Thanks for giving a try!

BTW, how should I land this patch?

zhanglx13 commented 7 months ago

@htyu I'll land it. One more thing, do you think this method also works for nv path? If so, it'll be better if we can merge the two paths.

htyu commented 7 months ago

@htyu I'll land it. One more thing, do you think this method also works for nv path? If so, it'll be better if we can merge the two paths.

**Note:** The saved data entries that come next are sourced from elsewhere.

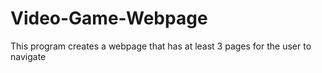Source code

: # Video-Game-Webpage
This program creates a webpage that has at least 3 pages for the user to navigate

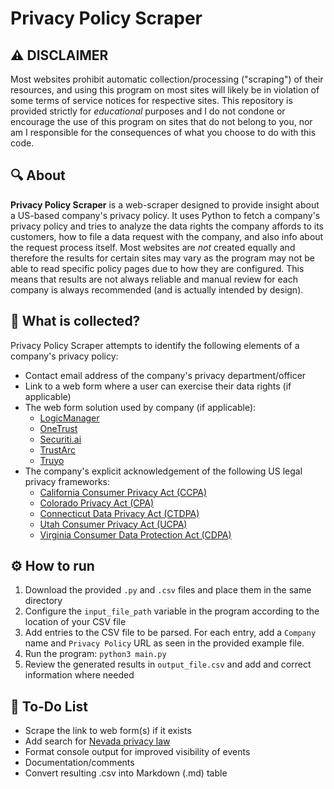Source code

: # Privacy Policy Scraper


## ⚠️ DISCLAIMER
Most websites prohibit automatic collection/processing ("scraping") of their resources, and using this program on most sites will likely be in violation of some terms of service notices for respective sites. This repository is provided strictly for *educational* purposes and I do not condone or encourage the use of this program on sites that do not belong to you, nor am I responsible for the consequences of what you choose to do with this code. 


## 🔍 About
**Privacy Policy Scraper** is a web-scraper designed to provide insight about a US-based company's privacy policy. It uses Python to fetch a company's privacy policy and tries to analyze the data rights the company affords to its customers, how to file a data request with the company, and also info about the request process itself. Most websites are *not* created equally and therefore the results for certain sites may vary as the program may not be able to read specific policy pages due to how they are configured. This means that results are not always reliable and manual review for each company is always recommended (and is actually intended by design). 


## 📑 What is collected?
Privacy Policy Scraper attempts to identify the following elements of a company's privacy policy:
* Contact email address of the company's privacy department/officer
* Link to a web form where a user can exercise their data rights (if applicable)
* The web form solution used by company (if applicable): 
   * [LogicManager](https://www.logicmanager.com/)
   * [OneTrust](https://www.onetrust.com/)
   * [Securiti.ai](https://securiti.ai/)
   * [TrustArc](https://trustarc.com/)
   * [Truyo](https://truyo.com/)
* The company's explicit acknowledgement of the following US legal privacy frameworks:
    * [California Consumer Privacy Act (CCPA)](https://www.oag.ca.gov/privacy/ccpa)
    * [Colorado Privacy Act (CPA)](https://coag.gov/resources/colorado-privacy-act/)
    * [Connecticut Data Privacy Act (CTDPA)](https://portal.ct.gov/AG/Sections/Privacy/The-Connecticut-Data-Privacy-Act)
    * [Utah Consumer Privacy Act (UCPA)](https://wirewheel.io/blog/utah-consumer-privacy-act/)
    * [Virginia Consumer Data Protection Act (CDPA)](https://law.lis.virginia.gov/vacodefull/title59.1/chapter53/)


## ⚙️ How to run
1. Download the provided `.py` and `.csv` files and place them in the same directory
2. Configure the `input_file_path` variable in the program according to the location of your CSV file
3. Add entries to the CSV file to be parsed. For each entry, add a `Company` name and `Privacy Policy` URL as seen in the provided example file.
4. Run the program: `python3 main.py`
5. Review the generated results in `output_file.csv` and add and correct information where needed


## 📌 To-Do List
* Scrape the link to web form(s) if it exists
* Add search for [Nevada privacy law](https://termageddon.com/nevada-revised-statutes-chapter-603a/)
* Format console output for improved visibility of events
* Documentation/comments
* Convert resulting .csv into Markdown (.md) table 
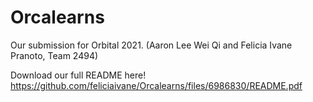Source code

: # Orcalearns

Our submission for Orbital 2021. (Aaron Lee Wei Qi and Felicia Ivane Pranoto, Team 2494)

Download our full README here!
https://github.com/feliciaivane/Orcalearns/files/6986830/README.pdf


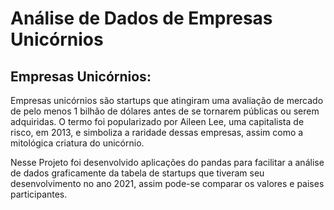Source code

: #  Análise de Dados de Empresas Unicórnios 

## Empresas Unicórnios: 
Empresas unicórnios são startups que atingiram uma avaliação de mercado de pelo menos 1 bilhão de dólares antes de se tornarem públicas ou serem adquiridas. O termo foi popularizado por Aileen Lee, uma capitalista de risco, em 2013, e simboliza a raridade dessas empresas, assim como a mitológica criatura do unicórnio.

Nesse Projeto foi desenvolvido aplicações do pandas para facilitar a análise de dados graficamente da tabela de startups que tiveram seu desenvolvimento no ano 2021, assim pode-se comparar os valores e paises participantes.
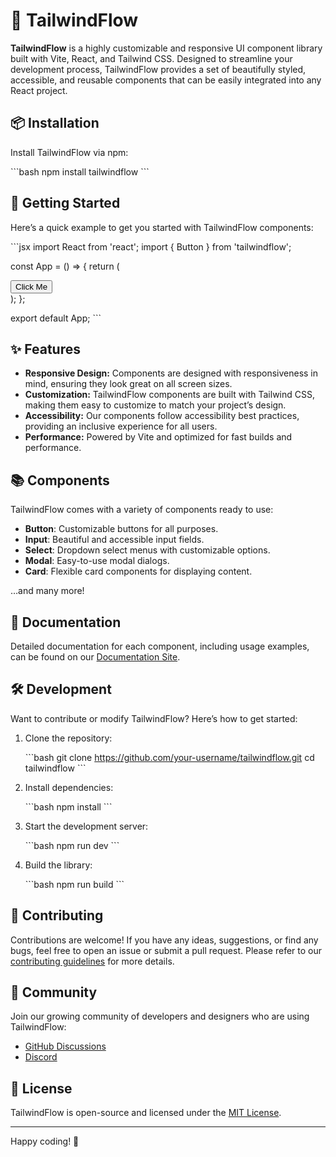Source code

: 
# 🌊 TailwindFlow

**TailwindFlow** is a highly customizable and responsive UI component library built with Vite, React, and Tailwind CSS. Designed to streamline your development process, TailwindFlow provides a set of beautifully styled, accessible, and reusable components that can be easily integrated into any React project.

## 📦 Installation

Install TailwindFlow via npm:

\`\`\`bash
npm install tailwindflow
\`\`\`

## 🚀 Getting Started

Here’s a quick example to get you started with TailwindFlow components:

\`\`\`jsx
import React from 'react';
import { Button } from 'tailwindflow';

const App = () => {
  return (
    <div className="p-4">
      <Button className="bg-blue-600 hover:bg-blue-700">
        Click Me
      </Button>
    </div>
  );
};

export default App;
\`\`\`

## ✨ Features

- **Responsive Design:** Components are designed with responsiveness in mind, ensuring they look great on all screen sizes.
- **Customization:** TailwindFlow components are built with Tailwind CSS, making them easy to customize to match your project’s design.
- **Accessibility:** Our components follow accessibility best practices, providing an inclusive experience for all users.
- **Performance:** Powered by Vite and optimized for fast builds and performance.

## 📚 Components

TailwindFlow comes with a variety of components ready to use:

- **Button**: Customizable buttons for all purposes.
- **Input**: Beautiful and accessible input fields.
- **Select**: Dropdown select menus with customizable options.
- **Modal**: Easy-to-use modal dialogs.
- **Card**: Flexible card components for displaying content.

…and many more!

## 📘 Documentation

Detailed documentation for each component, including usage examples, can be found on our [Documentation Site](https://your-documentation-site.com).

## 🛠️ Development

Want to contribute or modify TailwindFlow? Here’s how to get started:

1. Clone the repository:

   \`\`\`bash
   git clone https://github.com/your-username/tailwindflow.git
   cd tailwindflow
   \`\`\`

2. Install dependencies:

   \`\`\`bash
   npm install
   \`\`\`

3. Start the development server:

   \`\`\`bash
   npm run dev
   \`\`\`

4. Build the library:

   \`\`\`bash
   npm run build
   \`\`\`

## 🌟 Contributing

Contributions are welcome! If you have any ideas, suggestions, or find any bugs, feel free to open an issue or submit a pull request. Please refer to our [contributing guidelines](CONTRIBUTING.md) for more details.

## 👥 Community

Join our growing community of developers and designers who are using TailwindFlow:

- [GitHub Discussions](https://github.com/your-username/tailwindflow/discussions)
- [Discord](https://discord.com/invite/your-invite-code)

## 📄 License

TailwindFlow is open-source and licensed under the [MIT License](LICENSE).

---

Happy coding! 🎉
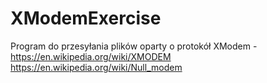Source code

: # XModemExercise
Program do przesyłania plików oparty o protokół XModem - https://en.wikipedia.org/wiki/XMODEM   https://en.wikipedia.org/wiki/Null_modem
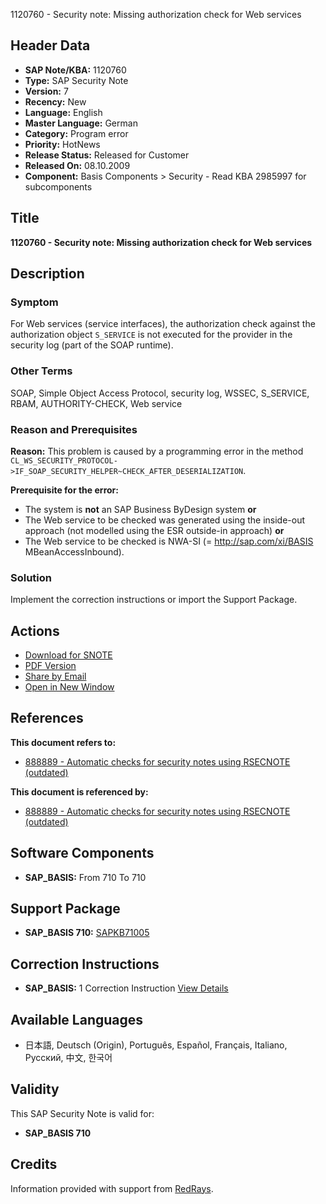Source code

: 1120760 - Security note: Missing authorization check for Web services

## Header Data
- **SAP Note/KBA:** 1120760
- **Type:** SAP Security Note
- **Version:** 7
- **Recency:** New
- **Language:** English
- **Master Language:** German
- **Category:** Program error
- **Priority:** HotNews
- **Release Status:** Released for Customer
- **Released On:** 08.10.2009
- **Component:** Basis Components > Security - Read KBA 2985997 for subcomponents

## Title
**1120760 - Security note: Missing authorization check for Web services**

## Description

### Symptom
For Web services (service interfaces), the authorization check against the authorization object `S_SERVICE` is not executed for the provider in the security log (part of the SOAP runtime).

### Other Terms
SOAP, Simple Object Access Protocol, security log, WSSEC, S_SERVICE, RBAM, AUTHORITY-CHECK, Web service

### Reason and Prerequisites
**Reason:**
This problem is caused by a programming error in the method `CL_WS_SECURITY_PROTOCOL->IF_SOAP_SECURITY_HELPER~CHECK_AFTER_DESERIALIZATION`.

**Prerequisite for the error:**
- The system is **not** an SAP Business ByDesign system **or**
- The Web service to be checked was generated using the inside-out approach (not modelled using the ESR outside-in approach) **or**
- The Web service to be checked is NWA-SI (= http://sap.com/xi/BASIS MBeanAccessInbound).

### Solution
Implement the correction instructions or import the Support Package.

## Actions
- [Download for SNOTE](https://notesdownloads.sap.com/note/0040000006667102017)
- [PDF Version](https://userapps.support.sap.com/sap/support/sfm/notes/print/0001120760?language=en-US&token=1DC30C8C3950BF5DA9ECFB6AAB0C5BB9)
- [Share by Email](https://me.sap.com/notes/0001120760)
- [Open in New Window](https://me.sap.com/notes/0001120760)

## References
**This document refers to:**
- [888889 - Automatic checks for security notes using RSECNOTE (outdated)](https://me.sap.com/notes/888889)

**This document is referenced by:**
- [888889 - Automatic checks for security notes using RSECNOTE (outdated)](https://me.sap.com/notes/888889)

## Software Components
- **SAP_BASIS:** From 710 To 710

## Support Package
- **SAP_BASIS 710:** [SAPKB71005](https://me.sap.com/supportpackage/SAPKB71005)

## Correction Instructions
- **SAP_BASIS:** 1 Correction Instruction [View Details](https://me.sap.com/corrins/0001120760/41)

## Available Languages
- 日本語, Deutsch (Origin), Português, Español, Français, Italiano, Русский, 中文, 한국어

## Validity
This SAP Security Note is valid for:
- **SAP_BASIS 710**

## Credits
Information provided with support from [RedRays](https://redrays.io).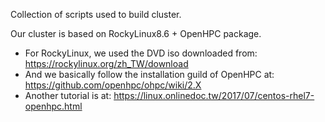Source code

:Collection of scripts used to build cluster.

Our cluster is based on RockyLinux8.6 + OpenHPC package.

- For RockyLinux, we used the DVD iso downloaded from: https://rockylinux.org/zh_TW/download
- And we basically follow the installation guild of OpenHPC at: https://github.com/openhpc/ohpc/wiki/2.X
- Another tutorial is at: https://linux.onlinedoc.tw/2017/07/centos-rhel7-openhpc.html
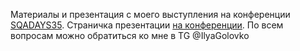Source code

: Материалы и презентация с моего выступления на конференции [SQADAYS35](https://sqadays.com/ru/index).
Страничка презентации [на конференции](https://sqadays.com/ru/talk/125195).
По всем вопросам можно обратиться ко мне в TG @IlyaGolovko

I'll need to take a deeper look. NV loads come with those cache flags and I'm not sure how to express them on LLVM dialect. But yeah, I'm in general not in favor of using asm volatiles. It'd be great to get rid of them.

zhanglx13 commented 7 months ago

@htyu Sounds good. Keep us posted !

zhanglx13 commented 5 months ago

@htyu Since we are moving our dev work upstream and closing the perf gap between this fork and upstream, could you please upstream this PR?

htyu commented 5 months ago

@htyu Since we are moving our dev work upstream and closing the perf gap between this fork and upstream, could you please upstream this PR?

Sure, will do.

Do you need me to upstream other PRs I made in this repo?

zhanglx13 commented 5 months ago

Yes, that would be great. Thank you very much ~ I think we can hold dot-slicing related PRs for the moment, since they are still experimental for now.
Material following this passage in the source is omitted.